* _WORK TASK_
State only how many lines below include the word "Header".

########

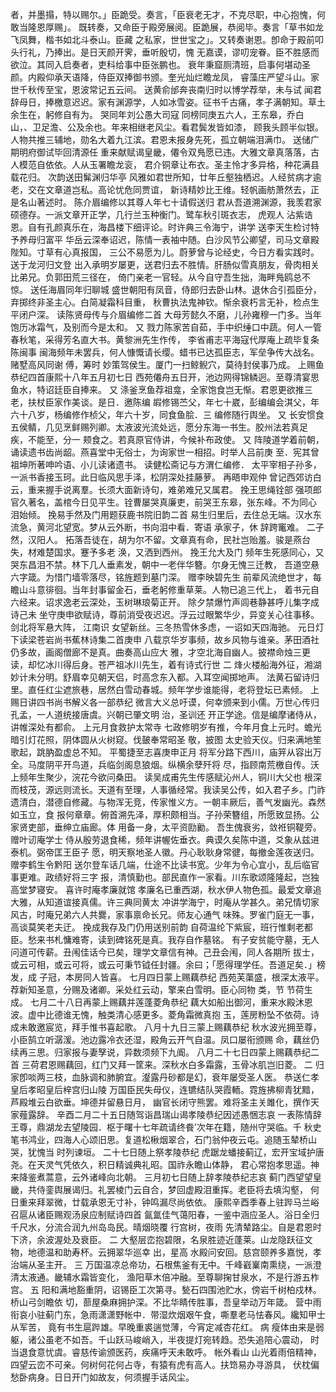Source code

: <!-- { "loadSidebar": true } -->
者，并墨搨，特以赐尔。」臣跪受。奏言，「臣衰老无才，不克尽职，中心抱愧，何敢当隆恩厚赐」。
既转奏，又命臣于殿旁展阅。臣跪展，恭阅毕。奏言「草书如龙飞凤舞，楷书如北斗泰山。臣藏
之私家，世世宝之」。又转奏谢恩。卽命于殿前叩头行礼，乃捧出。是日天颜开霁，垂听殷切，愧
无嘉谟，谬叨宠眷。臣不胜感而欲泣。其同入启奏者，吏科给事中臣张鹏也。
衰年秉窟厕清班，启事何堪动圣颜。内殿仰承天语降，侍臣双捧御书颁。奎光灿烂瞻龙凤，
睿藻庄严望斗山。家世千秋传至宝，恩波常记五云间。
送黄俞邰奔丧南归时以博学荐举，未与试
闻君辞母日，捧檄意迟迟。家有渊源学，人如冰雪姿。征书千古痛，孝子满朝知。草土
余生在，躬修自有为。
哭同年刘公愚大司寇
同榜同庚五六人，王东皋，乔白山，、卫足澹、公及余也。年来相继老风尘。看君鬓发皆如漆，
顾我头顾半似银。人物共推三辅地，勋名大着九江滨。君恩未报身先死，孤立朝端泪满巾。
送储广期明府御试毕回清源任
重来献赋谒皇畿，僊令双鳬愿已违。大雅文章真落落，古人模范自依依。人从玉署瞻龙衮，
君介铜章让布衣。圣主怜才多异格，种花满县载花归。
次韵送田髴渊归华亭
风雅如君世所知，廿年丘壑独栖迟。人经贫病才逾老，交在文章道岂私。高论忧危同贾谊，
新诗精妙比王维。轻帆画舫萧然去，正是名山著述时。
陈介眉编修以其尊人年七十请假送归
君从吾道溯渊源，我羡君家硕德存。一派文章开正学，几行兰玉种衡门。鹭车秋引斑衣志，
虎观人
沾紫诰恩。自有孔颜真乐在，海昌楼下细评论。时许典三令海宁，讲学
送李天生检讨特予养母归富平
华岳云深奉诏迟，陈情一表袖中随。白沙风节公卿望，司马文章殿陛知。寸草有心真报国，
三公不易愿为儿。蔚萝曾与论经史，今日方看实践时。
送于龙河归文登
出入承明岁屡更，送君归去不胜情。肝肠似雪真朋友，骨肉相关比弟兄。负郭田荒三径在，
倚门亲老一官轻。从今自守吾生拙，海畔鳬鸥总不惊。
送任海眉同年归聊城
盛世朝阳有凤音，侍郎归去卧山林。退休合引孤臣分，弃掷终非圣主心。白简凝霜科目重，
秋曹执法鬼神钦。惭余衰朽言无补，检点生平闭户深。
读陈贤母传与介眉编修二首
大母芳懿久不磨，儿孙雍穆一门多。当年饱历冰霜气，及别而今是太和。
又
戮力陈家苦自茹，手中织缍口中蔬。何人一管春秋笔，采得芳名直大书。黄黎洲先生作传，
李省甫志平海寇代厚庵上疏毕复条陈闽事
闽海频年未罢兵，何人慷慨请长缨。蜡书已达孤臣志，军垒争传大战名。赌墅高风同谢
傅，筹时
妙策驾侯生。厦门一扫鲸鲵穴，莫待封侯事乃成。
上赐鱼恭纪四首康熙十八年五月初七日
西苑僊舟五日开，池边网得锦鳞迥。至尊清宴思鱼水，特诏廷臣自捧来。
又
涤釜烹鱼荐祖龛，全家饱食岂无惭。君恩更欲推三老，扶杖臣家作美谈。是日．邀陈编
嘏修锡苎父，年七十崴，彭编编会淇父，年六十八岁，杨编修作桢父，年六十岁，同食鱼脍．三
编修随行舆坐。
又
长安惯食五侯鲭，几见烹鲜赐列卿。太液波光流处远，愿分东海一书生。胶州法若真足
疾，不能至，分一
颊食之。若真原官侍讲，今候补布政使。
又
阵陵道学着前朝，诵读遗书齿尚龆。燕喜堂中无俗士，为询家世一相招。时举人吕前庚
至．宪其曾祖坤所著呻吟语、小儿读诸遗书。
读健松斋记与方渭仁编修．
太平宰相子孙多，一派书香接玉珂。此日临风思手泽，松阴深处挂藤萝。
再晤申观仲
曾记西郊访白云，重来握手说离羣。长须大面新诗句，难弟难兄又属君。
挽王思绳铨部
强项郎官久著名，盖棺今日见平生。铨曹屡哭真廉吏，前哭王东皋，张东峰。不为同心
泪始倾。
挽易手然及门用题获鹿书院旧韵二首
易生归里后，去住总无端。汉水东流急，黄河北望宽。梦从云外断，书向泪中看．寄语
承家子，休
辞跨竃难。
二子然，汉阳人。
拓落吾徒在，胡为尔不留。文章真有命，民社岂贻羞。骏是燕台失，材难楚国求。蹇予多老
涣，又洒到西州。
挽王允大及门
频年生死感同心，又哭东昌泪不禁。林下几人垂素发，朝中一老伴华簪。尔身无愧三迁教，
吾道空悬六字箴。为惜门墙零落尽，铭旌题到墓门深。
赠李映碧先生
前辈风流绝世才，每瞻山斗意徘徊。当年封事留金石，垂老躬修重草莱。人物已追三代上，
着书元自六经来。诏求逸老云深处，玉树琳琅菊正开。
除夕禁爆竹声闾巷静甚呼儿集字成诗己未
坐守庚申欲赋诗，尊前消受夜迟迟。浮云过眼繁华少，异变关心往事移。剑北将军悬大阵，
江南识
女望新丝。三冬热雪休多虑，一诏如天四海驰。
元日灯下读梁苍岩尚书蕉林诗集二首庚申
八载京华岁事频，故乡风物与谁亲。茅田酒社仍多故，画阁僧廊不是真。曲奏高山应大
雅，才空北海自幽人。披襟命烛三更读，却忆冰川得后身。苍严祖冰川先生，着有诗式行世
二
烽火楼船海外征，湘湖妙计未分明。舒眉幸见朝天侣，时高念东入都。入耳空闻掷地声。
法黄石留诗归里。直任红尘遮旅巷，居然白雪动春城。频年学步谁能得，老将登坛已素倾。
上赐日讲四书尚书解义各一部恭纪
微言大义总吁谟，何幸颁来到小儒。万世心传归孔孟，一人道统接唐虞。兴朝已肇文明
治，圣训还
开正学途。信是编摩诸侍从，讲帷深处有都俞。
上元月食救护太常寺
七政修明岁有推，今年月食上元时。蟾光暗引灯花照，阴体圆从火树窥。伐皷奉常昭圣
敬，披图
太史验天仪。归来满地笙歌起，跳肭盈虚总不知。
平蜀捷至志喜庚申正月
将军分路下西川，庙笄从容出万全。马度阴平开鸟道，兵临剑阁息狼烟。纵横余孽歼将
尽，指顾南荒檄自传。沃上频年生聚少，浣花今欲问桑田。
读吴成甫先生传感赋沁州人，铜川大父也
根深而枝茂，源远则流长。天道有至理，人事循经常。我读吴公传，如入君子乡。门祚
遗清白，潜德自修藏。与物浑无竞，传家惟义方。一朝丰厥后，善气发幽光。森然如玉立，食
报何章章。俯首溯先泽，厚积颇相当。子孙荣簪组，所愿致显扬。公家贤吏部，垂绅立庙廊。体
用备一身，太平资劻勷。
吾生傀衰劣，敛袵铜鞮旁。
赠叶讱庵学士
侍从殷劳退食稀，频年讲幄佐垂衣。典谟久矣陈中道，爻象从兹进泰机。弼帝匡王臣子
愿，明天察地圣人徽。丹心耿耿身常徤，每撤金莲夜送归。
赠李鹤生令黔阳
送尔登车话几端，仕途不比读书宽。少年为令心宜小，乱后临官事更难。政绩好将三字
报，清慎勤也。部民直作一家看。川东歌颂隆隆起，岂独高堂梦寝安。
喜许时庵孝廉就馆
孝廉名已重西湖，秋水伊人物色孤。最爱文章追大雅，从知道谊接真儒。许三典同黄太
冲讲学海宁，时庵从学甚久。弟兄情切家风古，时庵兄弟六人共爨，家事禀命长兄。师友心通气
味殊。罗雀门庭无一事，高谈莫笑老夫迂。
挽成我存及门仍用送别前韵
自荷温纶下紫宸，班行惟剩老都臣。愁来书札慵难寄，读到碑铭死是真。我存自作墓铭。
有子安贫能守墓，无人问道可传薪。丑闱佳话今已矣，理学文章信有神。己丑会闱，同人各期所
拔士，或云可相，或云可将，或云可秉节钺任封疆。余曰；「愿得理学任。吾道足矣．」榜发，成
子冠，本房同人皆喜。
七月四日蒙上赐藕恭纪
西苑芙蕖盛，根深太液平。荐新知圣意，分赐及诸卿。采处红云动，擎来白雪明。臣心同物
类，节
节荷生成。
七月二十八日再蒙上赐藕并莲蓬菱角恭纪
藕大如船出御河，重来水殿沐恩波。虚中比德谁无愧，触类清心感更多。菱角霜微真抱
玉，莲房粉坠不依荷。诗成未敢邀宸览，拜手惟书喜起歌。
八月十九日三蒙上赐藕恭纪
秋水波光拥至尊，小臣鹄立听潺湲。池边露冷衣还湿，殿角云开气自温。凤口屡衔颁赐
命，藕丝仍续再三思。归家报与妻孥说，异数须频下九阍。
八月二十七日四蒙上赐藕恭纪二首
三荷君恩赐藕回，红门又拜一筐来。深秋水白多霜露，玉骨冰肌岂旧菱。
二
归家卽啖两三枝，血脉调和肺腑宜。瀣露丹砂都是幻，衰年屡受圣人医。
恭送仁孝皇后孝昭皇后梓宫归山陵
万国臣民失母仪，连镳结队哭霞輀。霓旌拂柳青犹黯，芦殿堆云白欲垂。坤德并留悬日月，
幽官长闭守熊罢。难将圣主关雎化，撰作天家薤露辞。
辛酉二月二十五日随驾诣昌瑞山谒孝陵恭纪因述愚悃志哀
一表陈情辞王尊，鼎湖龙去望陵园．枢于曙十七年疏请终飬’次年在籍，随州守哭临。千
秋史笔书鸿业，四海人心颂旧思。复道松楸烟翠合，石门翁仲夜云屯。追随玉辇桥山哭，犹愧当
时列谏垣。
二十七日随上祭孝陵恭纪
虎踞龙蟠接蓟辽，宏开宝域护唐尧。在天灵气凭依久，积日精诚典礼昭。国祚永瞻山体静，
君心常抱孝思遥。神来降鉴煮蒿意，云外诸峰向北朝。
三月初七日随上辞孝陵恭纪志哀
蓟门西望望皇畿，共侍銮舆展谒归。礼罢棱门云自合，梦回虚殿泪重挥。老臣将去填沟壑，
何日重来拜翠微，廿载承恩无寸补，钟鸣漏尽尚依依。
康熙辛酉季春上驻跸马兰峪召扈从诸臣赐观汤泉应制赋诗四首
氤氲佳气蔼阳春，一鉴中涵应圣人。浴日全归千尺水，分流合润九州岛岛民。晴烟晓覆
行宫树，夜雨
先清辇路尘。自是君恩时下济，余波渥处及衰臣。
二
大壑层峦抱碧限，名泉胜迹近蓬莱。山龙隐跃征文物，地德温和助寿杯。云拥翠华巡幸
出，星高
水殿问安回。慈宫颐养多嘉悦，孝治端从圣主开。
三
万国温凉总帝功，石根焦釜有无中。千峰巀嶪南熏绕，一派澄清太液通。畿辅水霜皆变化，
渔阳草木倍冲融。至尊聊掬甘泉水，不是行游五柞宫。
五
阳和满地豁重阴，诏锡臣工次第寻。甃石四围池贮水，傍岩千树柏戍林。桥山弓剑瞻依
切，蔀屋桑麻拥护深。不比华睛传胜事，吾皇举动万年箴。
营中雨
衔哀小驻蓟门东，急雨潇潇野帐中．带湿炊烟艰午食，嘶羣老马怯春风。纔知甲士从军苦，
竟有书生扈跸雄。早晚重裘遄觉薄，今宵定减杏花红。
病
瘦体由来是弱躯，诸公虽老不如吾。千山跃马峻峭入，半夜提灯宛转趋。恐失追陪心震动，
时当退食意忧虞。睿慈传谕颁医药，疾痛呼天未敢呼。
帐外看山
山光着雨倍精神，四望云峦不可亲。何树何花何占寺，有猿有虎有高人。扶筇易办寻游具，
伏枕偏愁卧病身。日日开门如故友，何须握手话风尘。
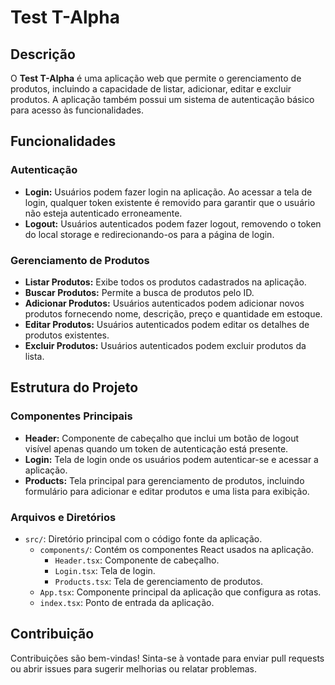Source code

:# Test T-Alpha

## Descrição

O **Test T-Alpha** é uma aplicação web que permite o gerenciamento de produtos, incluindo a capacidade de listar, adicionar, editar e excluir produtos. A aplicação também possui um sistema de autenticação básico para acesso às funcionalidades.

## Funcionalidades

### Autenticação

- **Login:** Usuários podem fazer login na aplicação. Ao acessar a tela de login, qualquer token existente é removido para garantir que o usuário não esteja autenticado erroneamente.
- **Logout:** Usuários autenticados podem fazer logout, removendo o token do local storage e redirecionando-os para a página de login.

### Gerenciamento de Produtos

- **Listar Produtos:** Exibe todos os produtos cadastrados na aplicação.
- **Buscar Produtos:** Permite a busca de produtos pelo ID.
- **Adicionar Produtos:** Usuários autenticados podem adicionar novos produtos fornecendo nome, descrição, preço e quantidade em estoque.
- **Editar Produtos:** Usuários autenticados podem editar os detalhes de produtos existentes.
- **Excluir Produtos:** Usuários autenticados podem excluir produtos da lista.

## Estrutura do Projeto

### Componentes Principais

- **Header:** Componente de cabeçalho que inclui um botão de logout visível apenas quando um token de autenticação está presente.
- **Login:** Tela de login onde os usuários podem autenticar-se e acessar a aplicação.
- **Products:** Tela principal para gerenciamento de produtos, incluindo formulário para adicionar e editar produtos e uma lista para exibição.

### Arquivos e Diretórios

- `src/`: Diretório principal com o código fonte da aplicação.
  - `components/`: Contém os componentes React usados na aplicação.
    - `Header.tsx`: Componente de cabeçalho.
    - `Login.tsx`: Tela de login.
    - `Products.tsx`: Tela de gerenciamento de produtos.
  - `App.tsx`: Componente principal da aplicação que configura as rotas.
  - `index.tsx`: Ponto de entrada da aplicação.

## Contribuição

Contribuições são bem-vindas! Sinta-se à vontade para enviar pull requests ou abrir issues para sugerir melhorias ou relatar problemas.
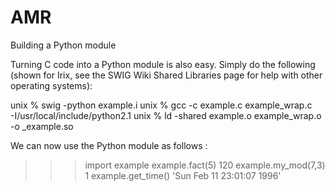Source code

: # AMR

Building a Python module

Turning C code into a Python module is also easy. Simply do the following (shown for Irix, see the SWIG Wiki Shared Libraries page for help with other operating systems):
 
 unix % swig -python example.i
 unix % gcc -c example.c example_wrap.c \
        -I/usr/local/include/python2.1
 unix % ld -shared example.o example_wrap.o -o _example.so 
 
We can now use the Python module as follows :
 >>> import example
 >>> example.fact(5)
 120
 >>> example.my_mod(7,3)
 1
 >>> example.get_time()
 'Sun Feb 11 23:01:07 1996'
 >>>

########

* _WRITTEN REPLY_
2